SBI shares zoom 7% after strong Q3 result. Should you buy now?
State Bank of India shares climbed significantly on Monday. The bank reported its highest-ever quarterly profit in Q3FY26. This strong performance was driven by loan growth and stable margins. Net interest income rose, and operating profit saw a s...

SBI posted a 24% year-on-year (YoY) jump in standalone net profit at Rs 21,028 crore for Q3FY26, marking the highest-ever quarterly profit. The strong earnings were supported by sustained loan growth and stable margins.

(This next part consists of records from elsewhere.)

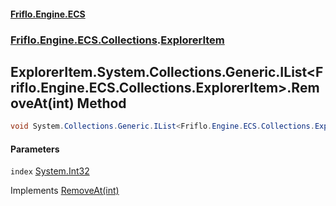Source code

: #### [Friflo.Engine.ECS](index.md#'index')
### [Friflo.Engine.ECS.Collections](Friflo.Engine.ECS.Collections.md#'Friflo.Engine.ECS.Collections').[ExplorerItem](ExplorerItem.md#'Friflo.Engine.ECS.Collections.ExplorerItem')

## ExplorerItem.System.Collections.Generic.IList<Friflo.Engine.ECS.Collections.ExplorerItem>.RemoveAt(int) Method

```csharp
void System.Collections.Generic.IList<Friflo.Engine.ECS.Collections.ExplorerItem>.RemoveAt(int index);
```
#### Parameters

<a name='Friflo.Engine.ECS.Collections.ExplorerItem.System.Collections.Generic.IList_Friflo.Engine.ECS.Collections.ExplorerItem_.RemoveAt(int).index'></a>

`index` [System.Int32](https://docs.microsoft.com/en-us/dotnet/api/System.Int32#'System.Int32')

Implements [RemoveAt(int)](https://docs.microsoft.com/en-us/dotnet/api/System.Collections.Generic.IList-1.RemoveAt#System_Collections_Generic_IList_1_RemoveAt_System_Int32_#'System.Collections.Generic.IList`1.RemoveAt(System.Int32)')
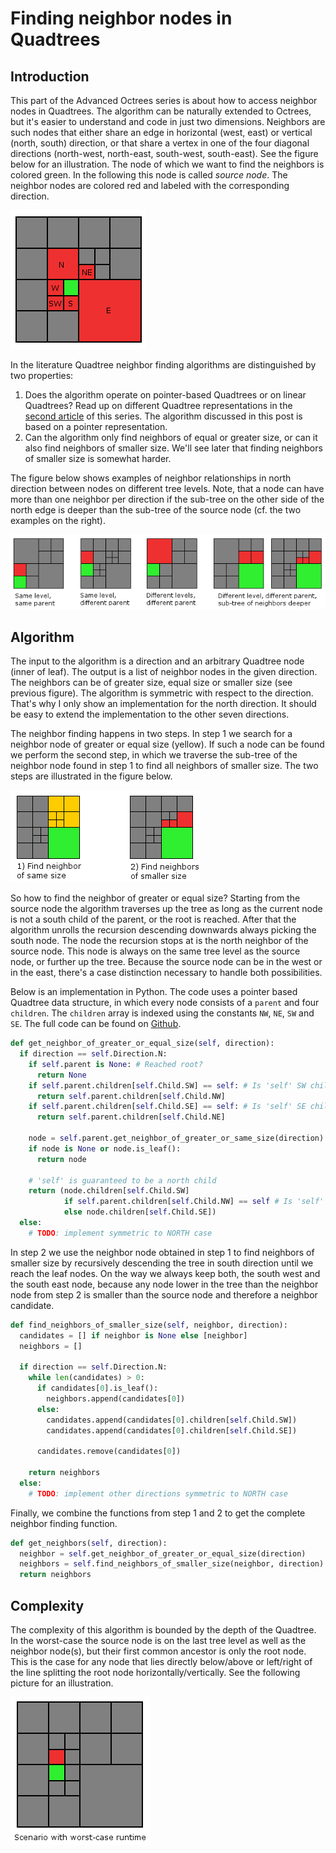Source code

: # Finding neighbor nodes in Quadtrees

## Introduction

This part of the Advanced Octrees series is about how to access neighbor nodes in Quadtrees. The algorithm can be naturally extended to Octrees, but it's easier to understand and code in just two dimensions. Neighbors are such nodes that either share an edge in horizontal (west, east) or vertical (north, south) direction, or that share a vertex in one of the four diagonal directions (north-west, north-east, south-west, south-east). See the figure below for an illustration. The node of which we want to find the neighbors is colored green. In the following this node is called *source node*. The neighbor nodes are colored red and labeled with the corresponding direction.

![Different neighbor directions](neighbor_directions.png)

In the literature Quadtree neighbor finding algorithms are distinguished by two properties:

1. Does the algorithm operate on pointer-based Quadtrees or on linear Quadtrees? Read up on different Quadtree representations in the [second article](https://geidav.wordpress.com/2014/08/18/advanced-octrees-2-node-representations/) of this series. The algorithm discussed in this post is based on a pointer representation.
2. Can the algorithm only find neighbors of equal or greater size, or can it also find neighbors of smaller size. We'll see later that finding neighbors of smaller size is somewhat harder.

The figure below shows examples of neighbor relationships in north direction between nodes on different tree levels. Note, that a node can have more than one neighbor per direction if the sub-tree on the other side of the north edge is deeper than the sub-tree of the source node (cf. the two examples on the right).

![Examples for neighbor relationship](neighbor_examples.png)

## Algorithm

The input to the algorithm is a direction and an arbitrary Quadtree node (inner of leaf). The output is a list of neighbor nodes in the given direction. The neighbors can be of greater size, equal size or smaller size (see previous figure). The algorithm is symmetric with respect to the direction. That's why I only show an implementation for the north direction. It should be easy to extend the implementation to the other seven directions.

The neighbor finding happens in two steps. In step 1 we search for a neighbor node of greater or equal size (yellow). If such a node can be found we perform the second step, in which we traverse the sub-tree of the neighbor node found in step 1 to find all neighbors of smaller size. The two steps are illustrated in the figure below.

![Two steps of algorithm](algorithm_two_steps.png)

So how to find the neighbor of greater or equal size? Starting from the source node the algorithm traverses up the tree as long as the current node is not a south child of the parent, or the root is reached. After that the algorithm unrolls the recursion descending downwards always picking the south node. The node the recursion stops at is the north neighbor of the source node. This node is always on the same tree level as the source node, or further up the tree. Because the source node can be in the west or in the east, there's a case distinction necessary to handle both possibilities.

Below is an implementation in Python. The code uses a pointer based Quadtree data structure, in which every node consists of a `parent` and four `children`. The `children` array is indexed using the constants `NW`, `NE`, `SW` and `SE`. The full code can be found on [Github](https://github.com/geidav/quadtree-neighbor-finding).

```python
def get_neighbor_of_greater_or_equal_size(self, direction):   
  if direction == self.Direction.N:       
    if self.parent is None: # Reached root?
      return None
    if self.parent.children[self.Child.SW] == self: # Is 'self' SW child?
      return self.parent.children[self.Child.NW]
    if self.parent.children[self.Child.SE] == self: # Is 'self' SE child?
      return self.parent.children[self.Child.NE]

    node = self.parent.get_neighbor_of_greater_or_same_size(direction)
    if node is None or node.is_leaf():
      return node

    # 'self' is guaranteed to be a north child
    return (node.children[self.Child.SW]
            if self.parent.children[self.Child.NW] == self # Is 'self' NW child?
            else node.children[self.Child.SE])
  else:
    # TODO: implement symmetric to NORTH case
```

In step 2 we use the neighbor node obtained in step 1 to find neighbors of smaller size by recursively descending the tree in south direction until we reach the leaf nodes. On the way we always keep both, the south west and the south east node, because any node lower in the tree than the neighbor node from step 2 is smaller than the source node and therefore a neighbor candidate.

```python
def find_neighbors_of_smaller_size(self, neighbor, direction):   
  candidates = [] if neighbor is None else [neighbor]
  neighbors = []

  if direction == self.Direction.N:
    while len(candidates) > 0:
      if candidates[0].is_leaf():
        neighbors.append(candidates[0])
      else:
        candidates.append(candidates[0].children[self.Child.SW])
        candidates.append(candidates[0].children[self.Child.SE])

      candidates.remove(candidates[0])

    return neighbors
  else:
    # TODO: implement other directions symmetric to NORTH case
```

Finally, we combine the functions from step 1 and 2 to get the complete neighbor finding function.

```python
def get_neighbors(self, direction):   
  neighbor = self.get_neighbor_of_greater_or_equal_size(direction)
  neighbors = self.find_neighbors_of_smaller_size(neighbor, direction)
  return neighbors
```

## Complexity

The complexity of this algorithm is bounded by the depth of the Quadtree. In the worst-case the source node is on the last tree level as well as the neighbor node(s), but their first common ancestor is only the root node. This is the case for any node that lies directly below/above or left/right of the line splitting the root node horizontally/vertically. See the following picture for an illustration.

![Scenario with Worst-case runtime](worst_case_scenario.png)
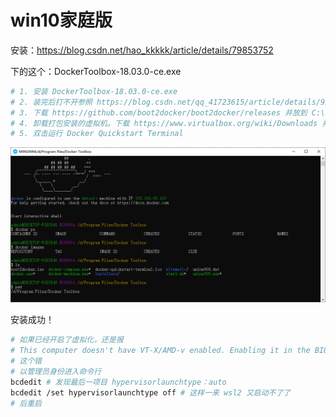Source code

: # win10家庭版

安装：https://blog.csdn.net/hao_kkkkk/article/details/79853752

下的这个：DockerToolbox-18.03.0-ce.exe

```bash
# 1. 安装 DockerToolbox-18.03.0-ce.exe
# 2. 装完后打不开参照 https://blog.csdn.net/qq_41723615/article/details/92799429
# 3. 下载 https://github.com/boot2docker/boot2docker/releases 并放到 C:\Users\xxx\.docker\machine\cache 下
# 4. 卸载打包安装的虚拟机。下载 https://www.virtualbox.org/wiki/Downloads 并安装
# 5. 双击运行 Docker Quickstart Terminal
```

![image-20210702150052517](docker.assets/image-20210702150052517.png)

安装成功！

```bash
# 如果已经开启了虚拟化，还是报
# This computer doesn't have VT-X/AMD-v enabled. Enabling it in the BIOS is mandatory
# 这个错
# 以管理员身份进入命令行
bcdedit # 发现最后一项目 hypervisorlaunchtype：auto
bcdedit /set hypervisorlaunchtype off # 这样一来 wsl2 又启动不了了
# 后重启
```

Net Interest Income (NII), a key indicator of core lending performance, rose 9% YoY to Rs 45,190 crore, while operating profit (before provisions and contingencies) surged 40% YoY to Rs 32,862 crore, reflecting improved operating leverage.
The bank’s net interest margin (NIM) stood at 2.99% for the quarter, with domestic NIM at 3.12%. For the nine months ended December 2025, domestic NIM averaged 3.08%, indicating margin stability despite a challenging interest rate environment.
What should investors do?
1) Motilal Oswal | Buy | TP: Rs 1,300
The brokerage reiterated its ‘Buy’ rating on State Bank of India with a revised target price of Rs 1,300, implying an upside of 22% from current levels. It said the lender delivered a strong all-round performance, supported by healthy business growth, margin expansion and stable asset quality.
The brokerage raised its earnings estimates by 3% and 4.3% for FY27 and FY28 respectively, and expects FY27 RoA/RoE at 1.1% and 15.9%. Motilal Oswal reiterated its ‘Buy’ rating with a revised target price of Rs 1,300, valuing the bank at 1.4x FY28E ABV plus Rs 354 for subsidiaries.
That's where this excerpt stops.